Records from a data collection
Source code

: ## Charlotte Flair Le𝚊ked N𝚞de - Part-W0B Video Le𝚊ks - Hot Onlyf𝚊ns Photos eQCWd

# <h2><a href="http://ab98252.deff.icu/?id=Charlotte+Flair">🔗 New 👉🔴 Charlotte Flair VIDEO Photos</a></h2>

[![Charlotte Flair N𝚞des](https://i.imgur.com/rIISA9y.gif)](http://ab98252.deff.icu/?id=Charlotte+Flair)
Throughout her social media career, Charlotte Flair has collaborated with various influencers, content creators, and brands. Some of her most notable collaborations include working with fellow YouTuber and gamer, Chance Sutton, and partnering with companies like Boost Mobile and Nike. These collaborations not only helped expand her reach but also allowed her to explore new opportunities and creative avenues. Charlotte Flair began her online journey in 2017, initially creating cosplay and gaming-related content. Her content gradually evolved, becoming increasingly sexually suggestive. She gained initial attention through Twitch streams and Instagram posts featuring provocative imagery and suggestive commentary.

...

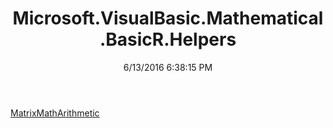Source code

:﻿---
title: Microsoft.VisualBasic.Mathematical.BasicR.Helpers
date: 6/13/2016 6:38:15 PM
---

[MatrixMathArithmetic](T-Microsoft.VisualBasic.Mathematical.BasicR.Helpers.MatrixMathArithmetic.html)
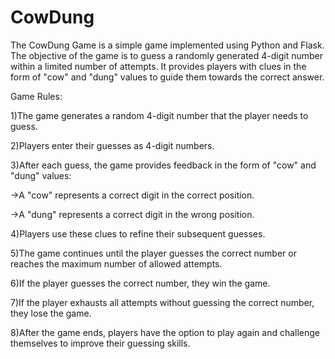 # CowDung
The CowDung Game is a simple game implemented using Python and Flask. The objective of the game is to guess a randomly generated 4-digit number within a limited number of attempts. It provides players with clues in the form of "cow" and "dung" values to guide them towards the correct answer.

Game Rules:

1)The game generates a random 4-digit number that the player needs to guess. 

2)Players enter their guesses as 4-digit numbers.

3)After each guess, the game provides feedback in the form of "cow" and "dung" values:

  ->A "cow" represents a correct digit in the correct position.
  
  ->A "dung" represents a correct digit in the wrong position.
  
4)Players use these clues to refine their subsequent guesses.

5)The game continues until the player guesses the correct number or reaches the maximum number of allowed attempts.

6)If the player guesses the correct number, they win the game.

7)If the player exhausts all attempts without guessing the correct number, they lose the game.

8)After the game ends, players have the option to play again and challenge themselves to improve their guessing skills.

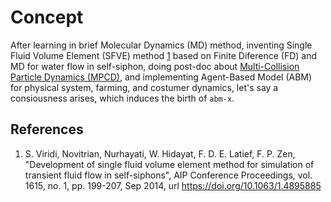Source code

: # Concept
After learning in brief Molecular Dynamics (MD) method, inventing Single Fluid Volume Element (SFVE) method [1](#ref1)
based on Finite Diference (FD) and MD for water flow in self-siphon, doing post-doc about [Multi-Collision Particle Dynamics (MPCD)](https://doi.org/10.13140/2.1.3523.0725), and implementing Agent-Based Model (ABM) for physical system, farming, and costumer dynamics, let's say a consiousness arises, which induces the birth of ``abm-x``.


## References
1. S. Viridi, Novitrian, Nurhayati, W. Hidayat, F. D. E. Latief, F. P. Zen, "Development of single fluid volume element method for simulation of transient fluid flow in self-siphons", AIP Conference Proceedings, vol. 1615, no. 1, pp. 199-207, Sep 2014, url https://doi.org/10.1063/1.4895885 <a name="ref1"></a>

* _Work to complete_: Of the entries above, transcribe exactly those lines that fall between the line containing "2)Players enter their" and the line containing "the wrong position.", together with those two lines.

* _Solved exercise_:
2)Players enter their guesses as 4-digit numbers.

3)After each guess, the game provides feedback in the form of "cow" and "dung" values:

  ->A "cow" represents a correct digit in the correct position.
  
  ->A "dung" represents a correct digit in the wrong position.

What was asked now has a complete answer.